In ROOM, your goal is to navigate a maze of walls, picking up med kits while your health slowly drains. Evade and kill the spinning people. Your score is determined by your survival time. Good luck!
Note that ROOM cannot run on a physical sprig due to hardware limitations!
// ____ _____ _____
// /\ _`\ /\ __`\/\ __`\ /'\_/`\
// \ \ \L\ \ \ \/\ \ \ \/\ \/\ \
// \ \ , /\ \ \ \ \ \ \ \ \ \ \__\ \
// \ \ \\ \\ \ \_\ \ \ \_\ \ \ \_/\ \
// \ \_\ \_\ \_____\ \_____\ \_\\ \_\
// \/_/\/ /\/_____/\/_____/\/_/ \/_/
//
// / w [oooo] i \
// \ a s d [oooo] j k l /
//
// w = Forward i = Pew Pew
// s = Go Left j = Look Left
// d = Go Right l = Look Right
// a = Backward k = Look Behind
sprig-dist.js
contains the code that goes straight into the sprig editor.
The rest of the code is made for the browser.
Though, sprig-ifying it is trivial.
The sprig is not designed for 3D games.
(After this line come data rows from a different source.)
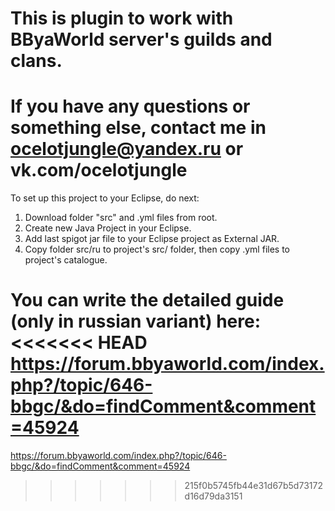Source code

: # This is plugin to work with BByaWorld server's guilds and clans.
# If you have any questions or something else, contact me in ocelotjungle@yandex.ru or vk.com/ocelotjungle
To set up this project to your Eclipse, do next:

1. Download folder "src" and .yml files from root.
2. Create new Java Project in your Eclipse.
3. Add last spigot jar file to your Eclipse project as External JAR.
4. Copy folder src/ru to project's src/ folder, then copy .yml files to project's catalogue.

You can write the detailed guide (only in russian variant) here:
<<<<<<< HEAD
https://forum.bbyaworld.com/index.php?/topic/646-bbgc/&do=findComment&comment=45924
=======
https://forum.bbyaworld.com/index.php?/topic/646-bbgc/&do=findComment&comment=45924
>>>>>>> 215f0b5745fb44e31d67b5d73172d16d79da3151
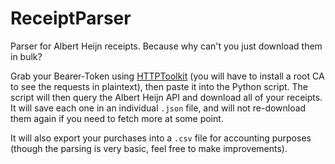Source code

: # ReceiptParser
Parser for Albert Heijn receipts. Because why can't you just download them in bulk?

Grab your Bearer-Token using [HTTPToolkit](https://httptoolkit.com/) (you will have to install a root CA to see the requests in plaintext), then paste it into the Python script. The script will then query the Albert Heijn API and download all of your receipts. It will save each one in an individual `.json` file, and will not re-download them again if you need to fetch more at some point.

It will also export your purchases into a `.csv` file for accounting purposes (though the parsing is very basic, feel free to make improvements).
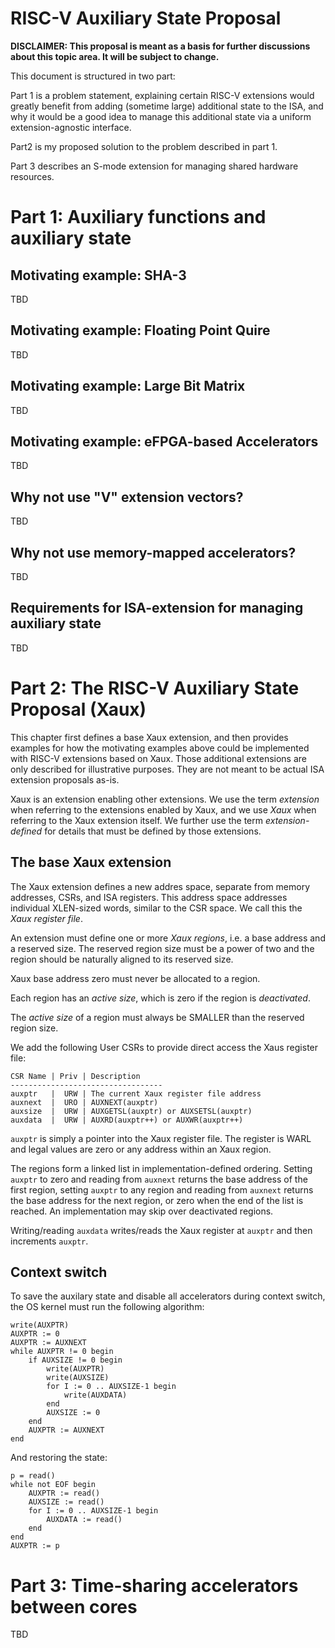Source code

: RISC-V Auxiliary State Proposal
===============================

**DISCLAIMER: This proposal is meant as a basis for further discussions about
this topic area. It will be subject to change.**

This document is structured in two part:

Part 1 is a problem statement, explaining certain RISC-V extensions would
greatly benefit from adding (sometime large) additional state to the ISA, and
why it would be a good idea to manage this additional state via a uniform
extension-agnostic interface.

Part2 is my proposed solution to the problem described in part 1.

Part 3 describes an S-mode extension for managing shared hardware resources.


Part 1: Auxiliary functions and auxiliary state
===============================================

Motivating example: SHA-3
-------------------------

TBD

Motivating example: Floating Point Quire
----------------------------------------

TBD

Motivating example: Large Bit Matrix
------------------------------------

TBD

Motivating example: eFPGA-based Accelerators
--------------------------------------------

TBD

Why not use "V" extension vectors?
----------------------------------

TBD

Why not use memory-mapped accelerators?
---------------------------------------

TBD

Requirements for ISA-extension for managing auxiliary state
-----------------------------------------------------------

TBD


Part 2: The RISC-V Auxiliary State Proposal (Xaux)
==================================================

This chapter first defines a base Xaux extension, and then provides examples
for how the motivating examples above could be implemented with RISC-V
extensions based on Xaux. Those additional extensions are only described
for illustrative purposes. They are not meant to be actual ISA extension
proposals as-is.

Xaux is an extension enabling other extensions. We use the term *extension*
when referring to the extensions enabled by Xaux, and we use *Xaux* when
referring to the Xaux extension itself. We further use the term
*extension-defined* for details that must be defined by those extensions.

The base Xaux extension
-----------------------

The Xaux extension defines a new addres space, separate from memory addresses,
CSRs, and ISA registers. This address space addresses individual XLEN-sized
words, similar to the CSR space. We call this the *Xaux register file*.

An extension must define one or more *Xaux regions*, i.e. a base address and a
reserved size. The reserved region size must be a power of two and the region
should be naturally aligned to its reserved size.

Xaux base address zero must never be allocated to a region.

Each region has an *active size*, which is zero if the region is *deactivated*.

The *active size* of a region must always be SMALLER than the reserved region size.

We add the following User CSRs to provide direct access the Xaus register file:

    CSR Name | Priv | Description
    ----------------------------------
    auxptr   |  URW | The current Xaux register file address
    auxnext  |  URO | AUXNEXT(auxptr)
    auxsize  |  URW | AUXGETSL(auxptr) or AUXSETSL(auxptr)
    auxdata  |  URW | AUXRD(auxptr++) or AUXWR(auxptr++)

`auxptr` is simply a pointer into the Xaux register file. The register is
WARL and legal values are zero or any address within an Xaux region.

The regions form a linked list in implementation-defined ordering. Setting
`auxptr` to zero and reading from `auxnext` returns the base address of
the first region, setting `auxptr` to any region and reading from `auxnext`
returns the base address for the next region, or zero when the end of the
list is reached. An implementation may skip over deactivated regions.

Writing/reading `auxdata` writes/reads the Xaux register at `auxptr` and
then increments `auxptr`.

Context switch
--------------

To save the auxilary state and disable all accelerators during context switch,
the OS kernel must run the following algorithm:

	write(AUXPTR)
	AUXPTR := 0
	AUXPTR := AUXNEXT
	while AUXPTR != 0 begin
		if AUXSIZE != 0 begin
			write(AUXPTR)
			write(AUXSIZE)
			for I := 0 .. AUXSIZE-1 begin
				write(AUXDATA)
			end
			AUXSIZE := 0
		end
		AUXPTR := AUXNEXT
	end

And restoring the state:

	p = read()
	while not EOF begin
		AUXPTR := read()
		AUXSIZE := read()
		for I := 0 .. AUXSIZE-1 begin
			AUXDATA := read()
		end
	end
	AUXPTR := p

Part 3: Time-sharing accelerators between cores
===============================================

TBD
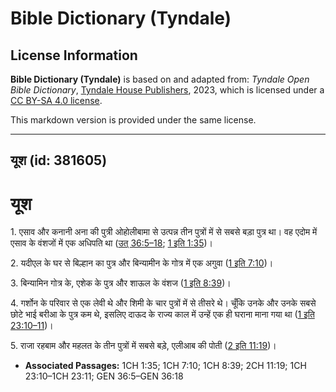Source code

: # Bible Dictionary (Tyndale)

## License Information

**Bible Dictionary (Tyndale)** is based on and adapted from: _Tyndale Open Bible Dictionary_, [Tyndale House Publishers](https://tyndaleopenresources.com/), 2023, which is licensed under a [CC BY-SA 4.0 license](https://creativecommons.org/licenses/by-sa/4.0/legalcode.en).

This markdown version is provided under the same license.



--------------------------------

## यूश (id: 381605)

यूश
===

1\. एसाव और कनानी अना की पुत्री ओहोलीबामा से उत्पन्न तीन पुत्रों में से सबसे बड़ा पुत्र था। वह एदोम में एसाव के वंशजों में एक अधिपति था ([उत् 36:5–18](https://ref.ly/Gen36:5-Gen36:18); [1 इति 1:35](https://ref.ly/1Chr1:35))।

2\. यदीएल के घर से बिल्हान का पुत्र और बिन्यामीन के गोत्र में एक अगुवा ([1 इति 7:10](https://ref.ly/1Chr7:10))।

3\. बिन्यामिन गोत्र के, एशेक के पुत्र और शाऊल के वंशज ([1 इति 8:39](https://ref.ly/1Chr8:39))।

4\. गर्शोन के परिवार से एक लेवी थे और शिमी के चार पुत्रों में से तीसरे थे। चूँकि उनके और उनके सबसे छोटे भाई बरीआ के पुत्र कम थे, इसलिए दाऊद के राज्य काल में उन्हें एक ही घराना माना गया था ([1 इति 23:10–11](https://ref.ly/1Chr23:10-1Chr23:11))।

5\. राजा रहबाम और महलत के तीन पुत्रों में सबसे बड़े, एलीआब की पोती ([2 इति 11:19](https://ref.ly/2Chr11:19))।

* **Associated Passages:** 1CH 1:35; 1CH 7:10; 1CH 8:39; 2CH 11:19; 1CH 23:10–1CH 23:11; GEN 36:5–GEN 36:18

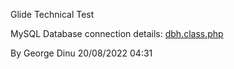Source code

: Glide Technical Test

MySQL Database connection details: [dbh.class.php](classes/dbh.class.php)

By George Dinu                  20/08/2022 04:31
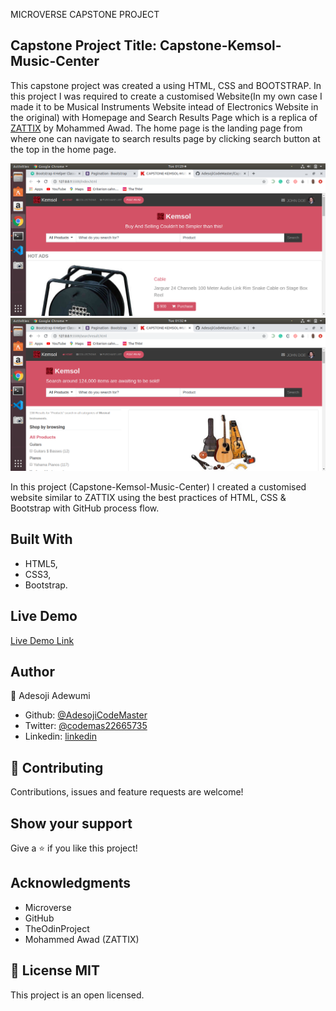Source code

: 
MICROVERSE CAPSTONE PROJECT

## Capstone Project Title: Capstone-Kemsol-Music-Center

This capstone project was created a using HTML, CSS and BOOTSTRAP. In this project I was required to create a customised Website(In my own case I made it to be Musical Instruments Website intead of Electronics Website in the original) with Homepage and Search Results Page which is a replica of [ZATTIX](https://www.behance.net/gallery/24796463/ZATTIX) by Mohammed Awad. The home page is the landing page from where one can navigate to search results page by clicking search button at the top in the home page.


![Homepage-screenshot](./assets/homepagescreenshot.png)
![SearchResultsPage-screenshot](./assets/SearchResultsPage.png)

In this project (Capstone-Kemsol-Music-Center) I created a customised website similar to ZATTIX using the best practices of HTML, CSS & Bootstrap with GitHub process flow.

## Built With

- HTML5,
- CSS3,
- Bootstrap.

## Live Demo

[Live Demo Link](https://rawcdn.githack.com/AdesojiCodeMaster/Capstone-Kemsol-Music-Center/4691873f9699d99ec7d1968e5138464805e9cecb/index.html)


## Author

👤 Adesoji Adewumi

- Github: [@AdesojiCodeMaster](https://github.com/AdesojiCodeMaster)
- Twitter: [@codemas22665735](https://twitter.com/codemas22665735)
- Linkedin: [linkedin](https://www.linkedin.com/in/adesoji-adewumi-7752aba5)

## 🤝 Contributing

Contributions, issues and feature requests are welcome!

## Show your support

Give a ⭐️ if you like this project!

## Acknowledgments

- Microverse
- GitHub
- TheOdinProject
- Mohammed Awad (ZATTIX)

 ## 📝 License MIT

This project is an open licensed.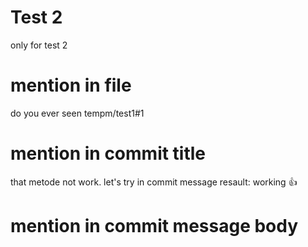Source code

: # Test 2
only for test 2

# mention in file
do you ever seen tempm/test1#1

# mention in commit title
that metode not work. let's try in commit message
resault: working :+1:

# mention in commit message body
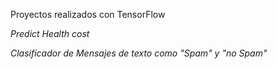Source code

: Proyectos realizados con TensorFlow

*Predict Health cost*

*Clasificador de Mensajes de texto como "Spam" y "no Spam"*

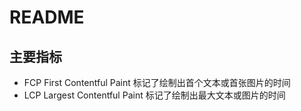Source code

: # README

## 主要指标

- FCP First Contentful Paint 标记了绘制出首个文本或首张图片的时间
- LCP Largest Contentful Paint 标记了绘制出最大文本或图片的时间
In fact, this game goes against the spirit of sprig. Sorry about that. With that said, I'll summarize how ROOM works for those who plan on editing or reusing it.
The game logic is implemented exactly how you'd expect it to be.
You can find it in game.ts
.
ROOM has its own software rasterizer, found in graphics.ts
.
Considering that the sprig only supports 16 colors, there is no interpolation meaning no fragment shaders.
The rendering API feels similar to those old fixed pipeline rendering APIs.
If you plan on editing this, I've put a note with things you should be aware of in the file.
If you want to throw in your own 3D models, you will need to load them into vertices.
Within load_obj.rs
, I have some Rust code that essentially does that.
(Sorry if you don't have a Rust installed, porting to another language isn't hard.)
Note that when exporting from blender, or whatever software of choice, export as a .obj
and DISABLE EVERYTHING EXCEPT FOR VERTICES AND FACES.
This is very important because the renderer does not support fragment shaders like in modern graphics APIs do.
All sounds are generated in the sprig editor. I recommend that you do the same.